Email cyberattacks claiming to know people’s sexual proclivities continued to attack Canadians and people in other counties through 2019, a new report says.
So-called “sextortion” is done via malware on computers that potentially allow outside actors to activate cameras and microphones, said a Nov. 7 Proofpoint report.
Proofpoint threat intelligence analyst Chris Dawson said sextortion preys on the fears and insecurities of recipients, often using stolen passwords and other social engineering tricks to convince recipients that their reputations are actually at risk.
In one such email campaign in September, users were sent an attachment (usually a PDF) requesting payment by Bitcoin to avoid video and other supposedly captured evidence of potentially embarrassing online activity being sent to the recipient’s email and social media contact list.
A message might appear from someone claiming to know about a person’s daily life and internet activities. It will also claim partial knowledge of a password.
It goes on to say the malware has collected contacts from email, Messenger, Facebook.
“I created a double screen video,” an example of the scam said. “The first part shows the video you were watching (you have nice taste), and the second part shows the recording of your camera (it is you).”
It then threatens humiliation and ruining of relationships if the user does not pay $1,000. The email says the information will be deleted on payment.
Examples of subject lines in the emails, Proofpoint said, are:
●Can publish everything;
●Dirty video of you;
●I know everything;
●I recorded you;
●Video of you;
●You better pay me;
●You got recorded;
●Your chance; and
“This malware module contains a dictionary containing pornography-related keywords used to monitor open window titles,” the report said. “If a window matches the text, it will begin to record audio and video on the infected machine. Once recorded, the video is saved with a ‘.avi’ extension and is sent to the command and control server, and then (presumably) used for extortion purposes.”
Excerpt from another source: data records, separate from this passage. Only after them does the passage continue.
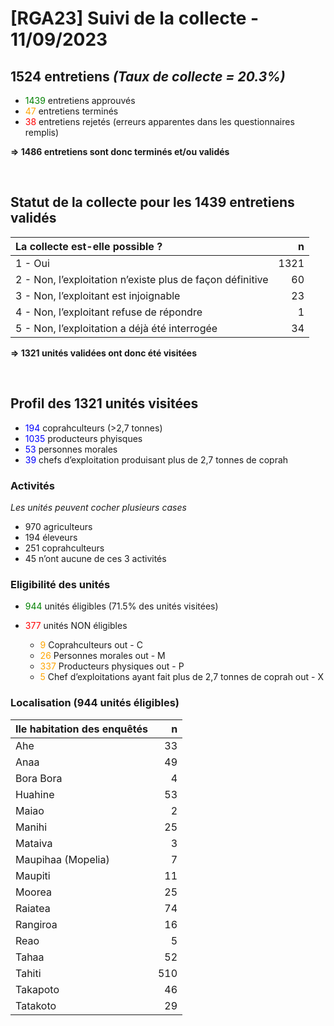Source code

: # \[RGA23\] Suivi de la collecte - 11/09/2023

## 1524 entretiens *(Taux de collecte = 20.3%)*

-   <font color = "Green">1439</font> entretiens approuvés
-   <font color = "Orange">47</font> entretiens terminés
-   <font color = "Red">38</font> entretiens rejetés (erreurs apparentes
    dans les questionnaires remplis)

**=&gt; 1486 entretiens sont donc terminés et/ou validés**

<br/>

## Statut de la collecte pour les 1439 entretiens validés

<table>
<thead>
<tr class="header">
<th style="text-align: left;">La collecte est-elle possible ?</th>
<th style="text-align: right;">n</th>
</tr>
</thead>
<tbody>
<tr class="odd">
<td style="text-align: left;">1 - Oui</td>
<td style="text-align: right;">1321</td>
</tr>
<tr class="even">
<td style="text-align: left;">2 - Non, l’exploitation n’existe plus de
façon définitive</td>
<td style="text-align: right;">60</td>
</tr>
<tr class="odd">
<td style="text-align: left;">3 - Non, l’exploitant est injoignable</td>
<td style="text-align: right;">23</td>
</tr>
<tr class="even">
<td style="text-align: left;">4 - Non, l’exploitant refuse de
répondre</td>
<td style="text-align: right;">1</td>
</tr>
<tr class="odd">
<td style="text-align: left;">5 - Non, l’exploitation a déjà été
interrogée</td>
<td style="text-align: right;">34</td>
</tr>
</tbody>
</table>

**=&gt; 1321 unités validées ont donc été visitées**

<br/>

## Profil des 1321 unités visitées

-   <font color = "Blue">194</font> coprahculteurs (&gt;2,7 tonnes)
-   <font color = "Blue">1035</font> producteurs phyisques
-   <font color = "Blue">53</font> personnes morales
-   <font color = "Blue">39</font> chefs d’exploitation produisant plus
    de 2,7 tonnes de coprah

### Activités

*Les unités peuvent cocher plusieurs cases*

-   970 agriculteurs
-   194 éleveurs
-   251 coprahculteurs
-   45 n’ont aucune de ces 3 activités

### Eligibilité des unités

-   <font color = "Green">944</font> unités éligibles (71.5% des unités
    visitées)

-   <font color = "Red">377</font> unités NON éligibles

    -   <font color = "Orange">9</font> Coprahculteurs out - C
    -   <font color = "Orange">26</font> Personnes morales out - M
    -   <font color = "Orange">337</font> Producteurs physiques out - P
    -   <font color = "Orange">5</font> Chef d’exploitations ayant fait
        plus de 2,7 tonnes de coprah out - X

### Localisation (944 unités éligibles)

<table>
<thead>
<tr class="header">
<th style="text-align: left;">Ile habitation des enquêtés</th>
<th style="text-align: right;">n</th>
</tr>
</thead>
<tbody>
<tr class="odd">
<td style="text-align: left;">Ahe</td>
<td style="text-align: right;">33</td>
</tr>
<tr class="even">
<td style="text-align: left;">Anaa</td>
<td style="text-align: right;">49</td>
</tr>
<tr class="odd">
<td style="text-align: left;">Bora Bora</td>
<td style="text-align: right;">4</td>
</tr>
<tr class="even">
<td style="text-align: left;">Huahine</td>
<td style="text-align: right;">53</td>
</tr>
<tr class="odd">
<td style="text-align: left;">Maiao</td>
<td style="text-align: right;">2</td>
</tr>
<tr class="even">
<td style="text-align: left;">Manihi</td>
<td style="text-align: right;">25</td>
</tr>
<tr class="odd">
<td style="text-align: left;">Mataiva</td>
<td style="text-align: right;">3</td>
</tr>
<tr class="even">
<td style="text-align: left;">Maupihaa (Mopelia)</td>
<td style="text-align: right;">7</td>
</tr>
<tr class="odd">
<td style="text-align: left;">Maupiti</td>
<td style="text-align: right;">11</td>
</tr>
<tr class="even">
<td style="text-align: left;">Moorea</td>
<td style="text-align: right;">25</td>
</tr>
<tr class="odd">
<td style="text-align: left;">Raiatea</td>
<td style="text-align: right;">74</td>
</tr>
<tr class="even">
<td style="text-align: left;">Rangiroa</td>
<td style="text-align: right;">16</td>
</tr>
<tr class="odd">
<td style="text-align: left;">Reao</td>
<td style="text-align: right;">5</td>
</tr>
<tr class="even">
<td style="text-align: left;">Tahaa</td>
<td style="text-align: right;">52</td>
</tr>
<tr class="odd">
<td style="text-align: left;">Tahiti</td>
<td style="text-align: right;">510</td>
</tr>
<tr class="even">
<td style="text-align: left;">Takapoto</td>
<td style="text-align: right;">46</td>
</tr>
<tr class="odd">
<td style="text-align: left;">Tatakoto</td>
<td style="text-align: right;">29</td>
</tr>
</tbody>
</table>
Such malware frequently uses what are called remote-access Trojans – or RATs; the use of RATs has increased dramatically in many sectors in 2019.
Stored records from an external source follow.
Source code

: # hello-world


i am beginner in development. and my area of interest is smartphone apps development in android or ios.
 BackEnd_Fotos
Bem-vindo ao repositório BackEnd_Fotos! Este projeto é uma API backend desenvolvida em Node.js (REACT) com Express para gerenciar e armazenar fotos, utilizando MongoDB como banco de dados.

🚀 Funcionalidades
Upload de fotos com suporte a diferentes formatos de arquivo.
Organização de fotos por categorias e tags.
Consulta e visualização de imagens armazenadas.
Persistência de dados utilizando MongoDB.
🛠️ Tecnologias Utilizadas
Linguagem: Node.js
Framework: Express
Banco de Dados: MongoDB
Many rely on social engineering, the human factor, “ the instincts of curiosity and trust that lead well-intentioned people to click, download, install, open and send money or data,” Proofpoint said.
The company’s Human Factor Report 2019 said the best protections against attacks for companies facing such issues include finding out who is most at risk for attacks, education, robust email protections and ensuring systems are secure.
“Individuals receiving sextortion emails should assume the sender does not actually possess screenshots or video of any compromising activity and not click any links or open attachments to verify the sender’s claims,” Dawson said.
“Additionally,” Dawson said, “we recommend that users maintain updated antivirus, keep systems patched, and, if working on a corporate network, implement layered defences at the email gateway and network edge to avoid infection with malware such as PsiXBot or spambots that can contribute to this problem.”